What Is a Release?

Legal Risks of Failing to Obtain a Release

Without a written release, if you reproduce photos, video, or other representations of an individual, that person might be able to bring you into court for various violations of personal rights. These include defamation and invasion of the right to privacy or the right of publicity. Each of these legal claims is discussed in more detail below.

Invasion of Privacy

Every person has a right to be left alone—this is called the right of privacy. You need a release to use a living person’s name or image in a manner that constitutes an invasion of the person’s right to privacy. Releases are vital because the person whose privacy you invade can sue you for monetary damages. Generally, invasion of privacy isn’t an issue if an individual is deceased.

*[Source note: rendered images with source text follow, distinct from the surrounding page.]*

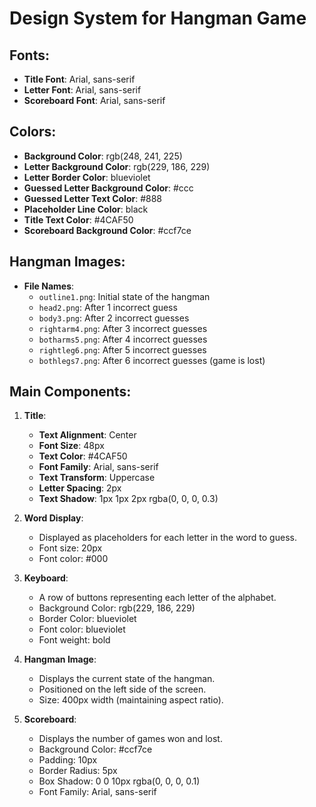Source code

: 
# Design System for Hangman Game

## Fonts:
- **Title Font**: Arial, sans-serif
- **Letter Font**: Arial, sans-serif
- **Scoreboard Font**: Arial, sans-serif

## Colors:
- **Background Color**: rgb(248, 241, 225)
- **Letter Background Color**: rgb(229, 186, 229)
- **Letter Border Color**: blueviolet
- **Guessed Letter Background Color**: #ccc
- **Guessed Letter Text Color**: #888
- **Placeholder Line Color**: black
- **Title Text Color**: #4CAF50
- **Scoreboard Background Color**: #ccf7ce

## Hangman Images:
- **File Names**:
  - `outline1.png`: Initial state of the hangman
  - `head2.png`: After 1 incorrect guess
  - `body3.png`: After 2 incorrect guesses
  - `rightarm4.png`: After 3 incorrect guesses
  - `botharms5.png`: After 4 incorrect guesses
  - `rightleg6.png`: After 5 incorrect guesses
  - `bothlegs7.png`: After 6 incorrect guesses (game is lost)

## Main Components:

1. **Title**:
   - **Text Alignment**: Center
   - **Font Size**: 48px
   - **Text Color**: #4CAF50
   - **Font Family**: Arial, sans-serif
   - **Text Transform**: Uppercase
   - **Letter Spacing**: 2px
   - **Text Shadow**: 1px 1px 2px rgba(0, 0, 0, 0.3)

2. **Word Display**:
   - Displayed as placeholders for each letter in the word to guess.
   - Font size: 20px
   - Font color: #000

3. **Keyboard**:
   - A row of buttons representing each letter of the alphabet.
   - Background Color: rgb(229, 186, 229)
   - Border Color: blueviolet
   - Font color: blueviolet
   - Font weight: bold

4. **Hangman Image**:
   - Displays the current state of the hangman.
   - Positioned on the left side of the screen.
   - Size: 400px width (maintaining aspect ratio).

5. **Scoreboard**:
   - Displays the number of games won and lost.
   - Background Color: #ccf7ce
   - Padding: 10px
   - Border Radius: 5px
   - Box Shadow: 0 0 10px rgba(0, 0, 0, 0.1)
   - Font Family: Arial, sans-serif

There are several different ways a person’s right to privacy can be invaded, including:

  • False Light. This type of invasion of privacy occurs when an individual is falsely portrayed in a highly offensive manner—for example, posting a photograph of a man who has never committed a crime at the “America’s Most Wanted” website.
  • Disclosure of Private Facts. This invasion of privacy occurs when private or embarrassing facts are disclosed about an individual without relation to a legitimate public concern.
  • Intrusion. Intruding upon situations in which people have a reasonable expectation of privacy — for example, spying on a person at home, secretly eavesdropping on conversations, or opening mail — can give rise to an invasion of privacy claim. However, it is not an invasion of privacy to photograph someone in a public place or at any event where the public is invited. Such photos can be used freely for informational purposes, provided that the use does not defame or hold the individual up to a false light.

Right of Publicity

The right of publicity grew out of the general principles of invasion of privacy that prohibit using a person’s name or likeness to gain a benefit. Within the past few decades, the right of publicity has emerged as an independent type of claim that a person can make when his or her name or likeness is used for commercial purposes. Although the right of publicity is commonly associated with celebrities, every person, regardless of how famous, has a right to prevent unauthorized use of their name or image to sell products. This right also prohibits any implication that a person endorses a product (without the person’s permission).

The right of publicity extends to a performer’s identifiable voice. For example, in two separate cases, advertisements that used vocal performances that sounded like singers Tom Waits and Bette Midler were found to violate the singers’ rights of publicity. In both of these cases, the advertising agency had sought permission from the performer and, when it was not granted, hired someone to deliberately imitate the singer’s voice—a good example of what not to do. As a general rule, if your performer’s voice mimics a well-known performer, either accidentally or intentionally, don’t use it.

In many states, the right of publicity survives death and can be asserted by a person’s estate.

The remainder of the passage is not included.